The realization that America and Russia had a common foe in Saudi Arabia prompted some interest by former U.S. members of the intelligence community to expand a regular dialogue with their Russian counterparts that took place in the early 1990s after the collapse of the Soviet Union and, more recently, through the «Elbe Group», which has mainly focused on counter-nuclear proliferation issues.
The Saudis and their supporters in neo-conservative power circles in Washington responded to this initiative by planting stories in the press that the FBI was investigating increased Russian espionage efforts in the United States, especially surrounding the activities of the Russian Center for Science and Culture in Washington. The Saudis and their neo-con American friends realized that the Russian center, which sponsored professional exchange visits to Russia, would be one potential avenue for a low-level dialogue visit by former but influential U.S. intelligence officers to Russia. Every effort had to be made to scuttle such meetings and the best way was to accuse the Russian center of being an espionage front.
The decision by Obama to phone Iranian President Hasan Rouhani in New York before he departed John F. Kennedy International Airport after his address to the UN General Assembly was considered another affront to the Saudis. It was the first direct contact between an American president and a president of the Islamic Republic of Iran. Further meetings between Kerry and his Iranian counterpart and between other U.S. and Iranian officials, amid reports of Iranian willingness to have its nuclear facilities inspected and activities curtailed, gave rise to hopes of a U.S.-Iranian détente.

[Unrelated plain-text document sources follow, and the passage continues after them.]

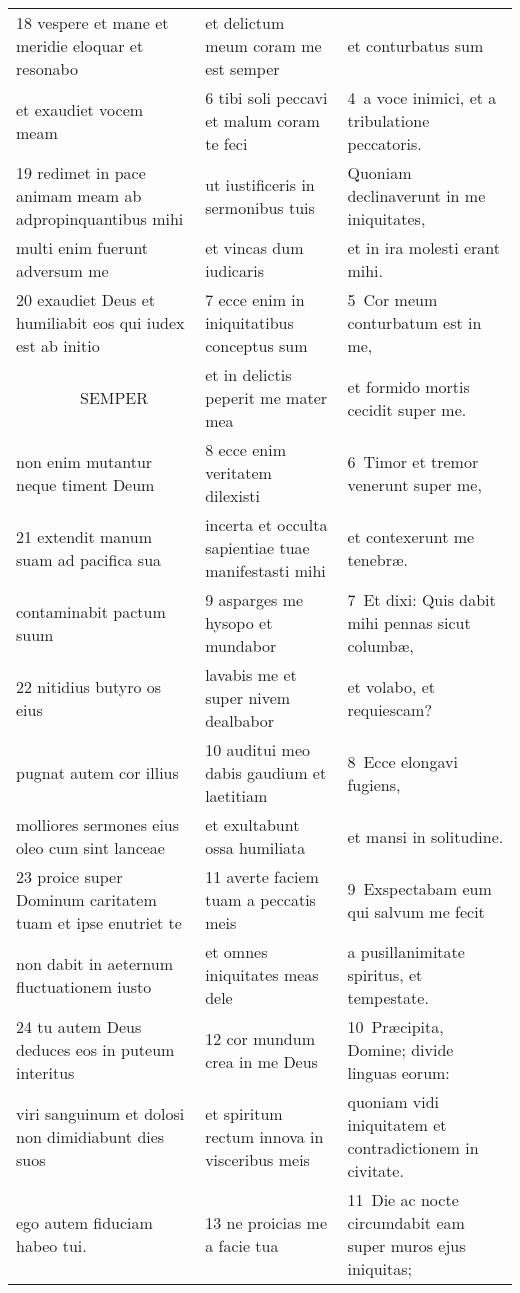 \documentclass{article}
\begin{document}
\begin{longtable}{@{}p{}p{}p{}@{}}
18 vespere et mane et meridie eloquar et resonabo	&	et delictum meum coram me est semper	&	et conturbatus sum	\\
et exaudiet vocem meam	&	6 tibi soli peccavi et malum coram te feci	&	4 a voce inimici, et a tribulatione peccatoris.	\\
19 redimet in pace animam meam ab adpropinquantibus mihi	&	ut iustificeris in sermonibus tuis	&	Quoniam declinaverunt in me iniquitates,	\\
multi enim fuerunt adversum me	&	et vincas dum iudicaris	&	et in ira molesti erant mihi.	\\
20 exaudiet Deus et humiliabit eos qui iudex est ab initio	&	7 ecce enim in iniquitatibus conceptus sum	&	5 Cor meum conturbatum est in me,	\\
    SEMPER	&	et in delictis peperit me mater mea	&	et formido mortis cecidit super me.	\\
non enim mutantur neque timent Deum	&	8 ecce enim veritatem dilexisti	&	6 Timor et tremor venerunt super me,	\\
21 extendit manum suam ad pacifica sua	&	incerta et occulta sapientiae tuae manifestasti mihi	&	et contexerunt me tenebræ.	\\
contaminabit pactum suum	&	9 asparges me hysopo et mundabor	&	7 Et dixi: Quis dabit mihi pennas sicut columbæ,	\\
22 nitidius butyro os eius	&	lavabis me et super nivem dealbabor	&	et volabo, et requiescam?	\\
pugnat autem cor illius	&	10 auditui meo dabis gaudium et laetitiam	&	8 Ecce elongavi fugiens,	\\
molliores sermones eius oleo cum sint lanceae	&	et exultabunt ossa humiliata	&	et mansi in solitudine.	\\
23 proice super Dominum caritatem tuam et ipse enutriet te	&	11 averte faciem tuam a peccatis meis	&	9 Exspectabam eum qui salvum me fecit	\\
non dabit in aeternum fluctuationem iusto	&	et omnes iniquitates meas dele	&	a pusillanimitate spiritus, et tempestate.	\\
24 tu autem Deus deduces eos in puteum interitus	&	12 cor mundum crea in me Deus	&	10 Præcipita, Domine; divide linguas eorum:	\\
viri sanguinum et dolosi non dimidiabunt dies suos	&	et spiritum rectum innova in visceribus meis	&	quoniam vidi iniquitatem et contradictionem in civitate.	\\
ego autem fiduciam habeo tui.	&	13 ne proicias me a facie tua	&	11 Die ac nocte circumdabit eam super muros ejus iniquitas;	\\

\end{longtable}
\end{document}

With U.S. reliance on foreign oil being reduced from 60 to 40 percent and forecasts that the U.S. could soon, as a result of shale fracking and offshore pumping, become self-sufficient in oil, the Saudi leverage of oil was no longer a weapon it could use to influence U.S. policy in the Middle East.
Having more leeway in its dealings with Riyadh enabled the Obama administration, mainly through National Security Adviser Susan Rice and U.S. ambassador to the UN Samantha Power, to give quiet support to a George Soros-style «thematic revolution» in Saudi Arabia. The decision by Saudi women, who are banned from driving in the Kingdom, to violate the law in a national protest, was met with some driving citations being issued by Saudi police. But the decision by the White House to quietly support the «Car Key Revolution» was the first indication, albeit low level, that Washington was prepared to tear up the Quincy Agreement.
But one thing that is certain about Bandar and his neocon allies in Washington and Israel. When backed up against the wall, they will strike like desert asps. America, Russia, and other nations should remain on alert.